» Task instructions: The following entries should be restated word for word, pictures excluded.

= = = = = = =

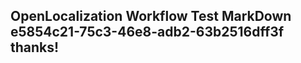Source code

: <properties
ms.topic="hero-topic"
ms.test1="hero-topic"
ms.test2="test"/>


## OpenLocalization Workflow Test MarkDown e5854c21-75c3-46e8-adb2-63b2516dff3f thanks!



<!--HONumber=Aug16_HO4-->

= = = = = = =

» Final answer:
Source code

: <properties
ms.topic="hero-topic"
ms.test1="hero-topic"
ms.test2="test"/>


## OpenLocalization Workflow Test MarkDown e5854c21-75c3-46e8-adb2-63b2516dff3f thanks!



<!--HONumber=Aug16_HO4-->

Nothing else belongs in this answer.